Over at LinuxToday, Orwell is quoted as saying: “If thought can corrupt language, then language can also corrupt thought.” We touched on that before [1, 2, 3] (Microsoft’s control of perception using verbiage).

Further down in the discussion thread, this issue is being kicked around a little further and Mono comes up. An anonymous reader, posting under the heading “Beware an enemy bearing gifts,” writes:

I wonder if by “mixed source” and releasing some of their old stuff to the open source community, they mean to somehow taint the open source community with their code in hopes that it will make it into some release and strengthen their claims of IP ownership? Maybe not even actual code, but structures, concepts, ideas that were developed at some Microsoft sponsored event,conference, ex-employee, etc etc. Will they try to muddy the lines between what they own and what is GNU licensed enough to drag smaller open source companies into court long enough to bankrupt them and scare other companies into signing Novell type agreements? They’ve already proven that they can drag out flimsy cases for years (the SCO conspiracy anyone?), so imagine what their lawyers could do after a few years of this. Excuse me if I’m a little skeptical when they stop whining and suing and decide to be friends. Cuz when the drums stop beating, the enemy attacks. An army of lawyers vs a community of coders.

If you can’t beat them, give them a present, point at them and yell THIEF!

Glyn Moody’s prompt reply to this is that “It’s already happening.” He gives an example:

Look at Mono, which is based on .NET’s structures.

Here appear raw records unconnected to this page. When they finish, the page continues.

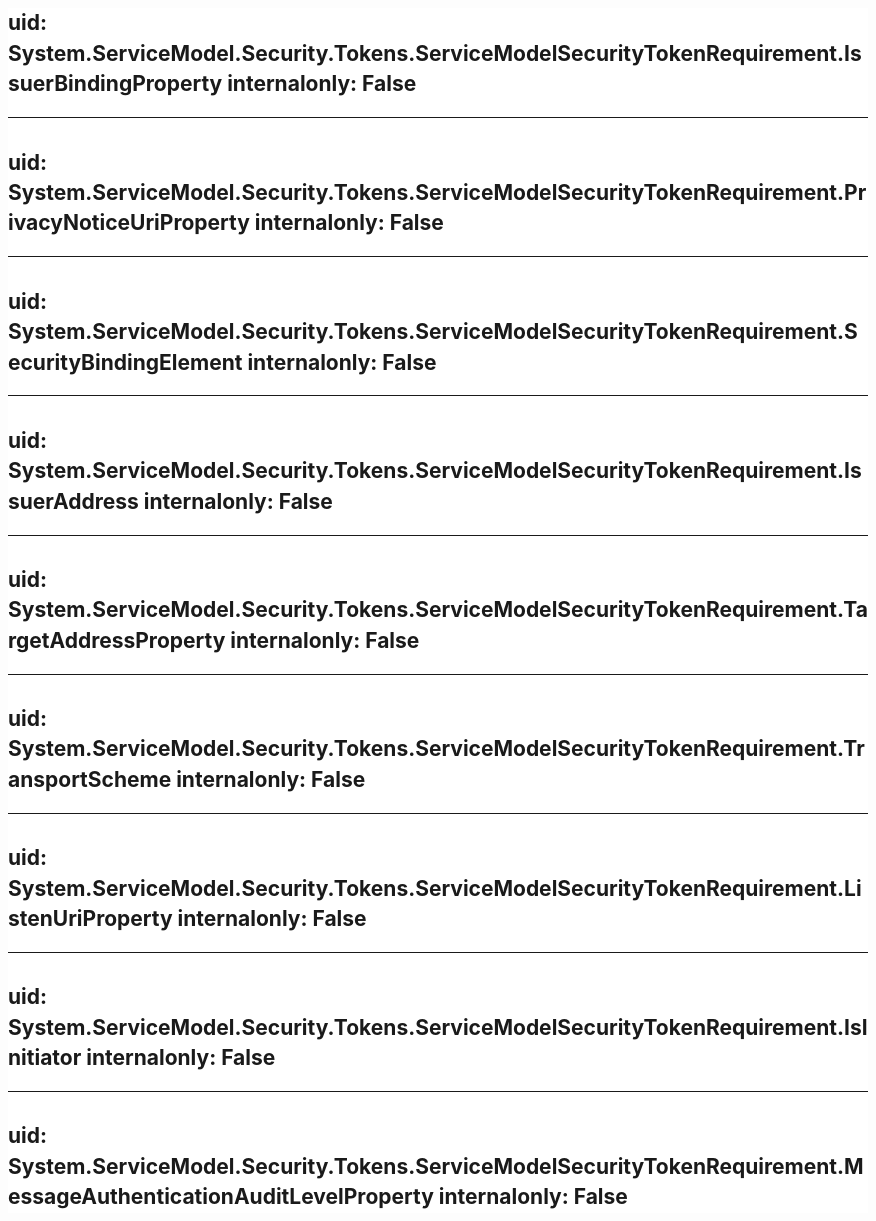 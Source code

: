 uid: System.ServiceModel.Security.Tokens.ServiceModelSecurityTokenRequirement.IssuerBindingProperty
internalonly: False
---

---
uid: System.ServiceModel.Security.Tokens.ServiceModelSecurityTokenRequirement.PrivacyNoticeUriProperty
internalonly: False
---

---
uid: System.ServiceModel.Security.Tokens.ServiceModelSecurityTokenRequirement.SecurityBindingElement
internalonly: False
---

---
uid: System.ServiceModel.Security.Tokens.ServiceModelSecurityTokenRequirement.IssuerAddress
internalonly: False
---

---
uid: System.ServiceModel.Security.Tokens.ServiceModelSecurityTokenRequirement.TargetAddressProperty
internalonly: False
---

---
uid: System.ServiceModel.Security.Tokens.ServiceModelSecurityTokenRequirement.TransportScheme
internalonly: False
---

---
uid: System.ServiceModel.Security.Tokens.ServiceModelSecurityTokenRequirement.ListenUriProperty
internalonly: False
---

---
uid: System.ServiceModel.Security.Tokens.ServiceModelSecurityTokenRequirement.IsInitiator
internalonly: False
---

---
uid: System.ServiceModel.Security.Tokens.ServiceModelSecurityTokenRequirement.MessageAuthenticationAuditLevelProperty
internalonly: False
---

Moody previously shed some more light on Mono (why it’s “patently different” from Samba) and in response to the comment above, says El Perro Loco:

I have always seen Mono as a *very bad thing*. In my opinion, it is as close to treason as it can be. I try to keep my machines Mono-free.
And, by the way, since de Icaza is involved both in Mono and Gnome, I stay away from Gnome, too.

Just for the record.

It has been known for years that .NET is ‘protected’ by software patents. And yet, this never seems to bother those who bother with Mono (some of whom are Novell employees).

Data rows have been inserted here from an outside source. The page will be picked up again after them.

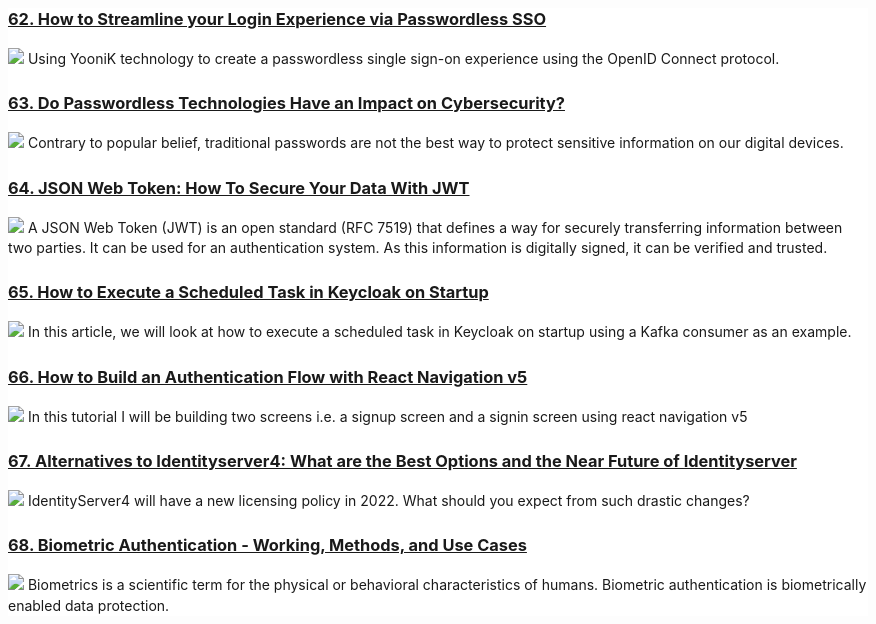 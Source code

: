 ### [62. How to Streamline your Login Experience via Passwordless SSO](https://hackernoon.com/how-to-streamline-your-login-experience-via-passwordless-sso)
![](https://cdn.hackernoon.com/images/pcdUw3ZUs9SXnExuvop60EA5HQ02-mfb30zx.png)
Using YooniK technology to create a passwordless single sign-on experience using the OpenID Connect protocol.

### [63. Do Passwordless Technologies Have an Impact on Cybersecurity?](https://hackernoon.com/do-passwordless-technologies-have-an-impact-on-cybersecurity-mc2p37wv)
![](https://cdn.hackernoon.com/images/wu6tOrr4qtctlaPnTvTzOBlytk43-6c1g32gm.jpeg)
Contrary to popular belief, traditional passwords are not the best way to protect sensitive information on our digital devices.

### [64. JSON Web Token: How To Secure Your Data With JWT](https://hackernoon.com/json-web-token-how-to-secure-your-data-with-jwt-8j5o3wzb)
![](https://images.unsplash.com/photo-1516637090014-cb1ab78511f5?ixlib=rb-1.2.1&q=80&fm=jpg&crop=entropy&cs=tinysrgb&w=1080&fit=max&ixid=eyJhcHBfaWQiOjEwMDk2Mn0)
A JSON Web Token (JWT) is an open standard (RFC 7519) that defines a way for securely transferring information between two parties. It can be used for an authentication system. As this information is digitally signed, it can be verified and trusted.

### [65. How to Execute a Scheduled Task in Keycloak on Startup](https://hackernoon.com/how-to-execute-a-scheduled-task-in-keycloak-on-startup)
![](https://cdn.hackernoon.com/images/L9ZlYsuXuFSbcM7F4sVNIlc7eAt2-on93pj2.jpeg)
In this article, we will look at how to execute a scheduled task in Keycloak on startup using a Kafka consumer as an example.

### [66. How to Build an Authentication Flow with React Navigation v5 ](https://hackernoon.com/how-to-build-an-authentication-flow-with-react-navigation-v5)
![](https://cdn.hackernoon.com/images/n5ld9fKE5xhTwn7KxPGA8cNuAi42-zx93ka5.jpeg)
In this tutorial I will be building two screens i.e. a signup screen and a signin screen using react navigation v5

### [67. Alternatives to Identityserver4: What are the Best Options and the Near Future of Identityserver](https://hackernoon.com/alternatives-to-identityserver4-what-are-the-best-options-and-the-near-future-of-identityserver)
![](https://cdn.hackernoon.com/images/RgboUK8w50OQoeC4NKOz0ODqcY82-8313gvy.jpeg)
IdentityServer4 will have a new licensing policy in 2022. What should you expect from such drastic changes? 

### [68. Biometric Authentication - Working, Methods, and Use Cases](https://hackernoon.com/biometric-authentication-working-methods-and-use-cases-3z2a377p)
![](https://cdn.hackernoon.com/images/9ECDBUF1rnW0u3QHFsF2YQCRKTo1-v42m37rt.png)
Biometrics is a scientific term for the physical or behavioral characteristics of humans. Biometric authentication is biometrically enabled data protection.
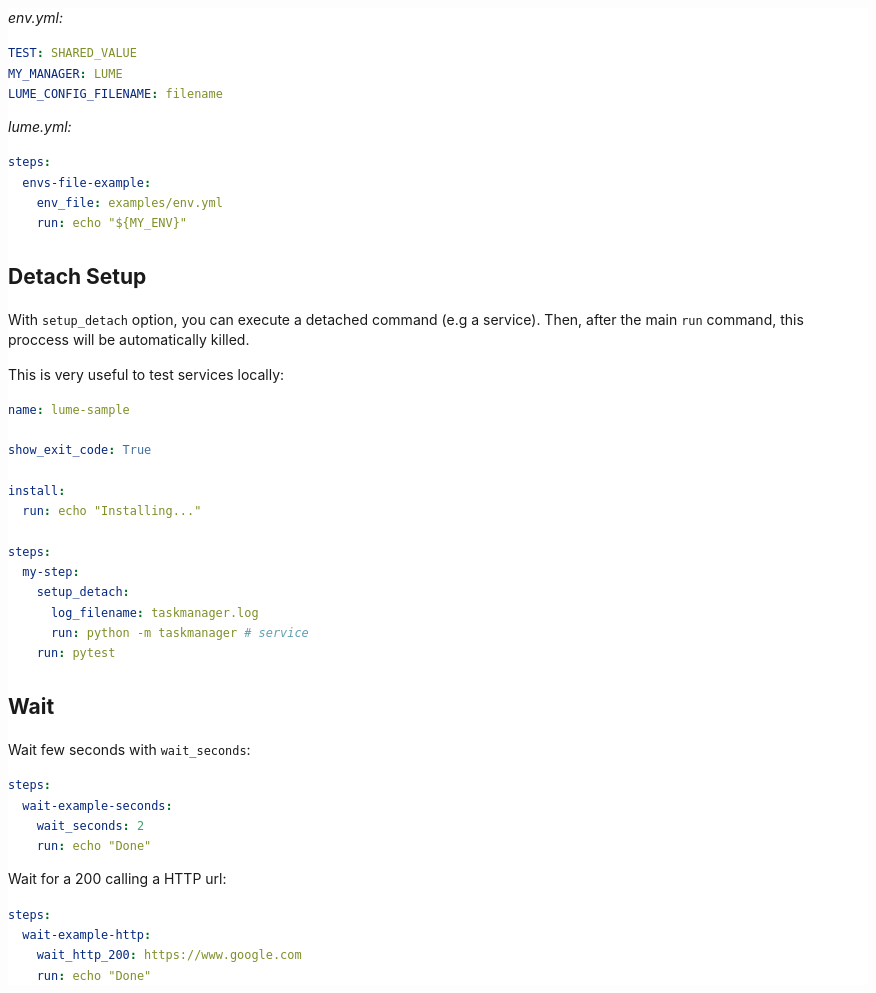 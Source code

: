 *env.yml:*
```yaml
TEST: SHARED_VALUE
MY_MANAGER: LUME
LUME_CONFIG_FILENAME: filename
```

*lume.yml:*
```yaml
steps:
  envs-file-example:
    env_file: examples/env.yml
    run: echo "${MY_ENV}"
```

## Detach Setup

With `setup_detach` option, you can execute a detached command (e.g a service). Then, after the main `run` command, this proccess will be automatically killed.

This is very useful to test services locally:

```yaml
name: lume-sample

show_exit_code: True

install:
  run: echo "Installing..."

steps:
  my-step:
    setup_detach:
      log_filename: taskmanager.log
      run: python -m taskmanager # service
    run: pytest
```

## Wait


Wait few seconds with `wait_seconds`:

```yaml
steps:
  wait-example-seconds:
    wait_seconds: 2
    run: echo "Done"
```

Wait for a 200 calling a HTTP url:

```yml
steps:
  wait-example-http:
    wait_http_200: https://www.google.com
    run: echo "Done"
```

.Net patent could stifle standards effort

Microsoft is in the process of applying for a wide-ranging patent that covers a variety of functions related to its .Net initiative.


Patents have become an increasingly common way for software makers to exert control over their intellectual property. One of the concerns about the proliferation of technology patents is the impact it could have on standards development. Some developers fear the trend will let a few patent holders dictate the direction of standards.

It’s unclear what effect the Microsoft .Net patents would have on the standards process. Microsoft already has submitted many of the fundamentals of .Net to a standards body known as ECMA, formerly called the European Computer Manufacturers Association.


People like Free Software Foundation guru Richard Stallman have urged boycotts of companies that aggressively enforce patents.

Meanwhile, Bruce Perens, a consultant and leader of the open-source movement, worries that Microsoft’s patents could shut out alternative software development. “Microsoft is being careful to patent every aspect of APIs related to .Net,” he said. “It’s preventing the open-source community from being involved in this area.”

Open-source developers are already hard at work trying to build open-source implementations of .Net. One of them, the Mono Project, provides many of the same APIs as .Net. When the Mono Project is completed next year, developers will be able to build .Net applications that run on Linux and Unix.

Earlier on we also mentioned the "pirate" propaganda from Microsoft, which follows a systematic push for brainwash, just as Microsoft promised its investors and openly states in its SEC filings. One person believes that Microsoft's latest threats under the guise and in the name of "intellectual property" are all related to this. They were in fact discussed in the very same article from Paul Krill, who interviewed a Microsoft legal representative, the man behind the litigious fight against Free software (he consistently plays the role of “bad cop” in this game).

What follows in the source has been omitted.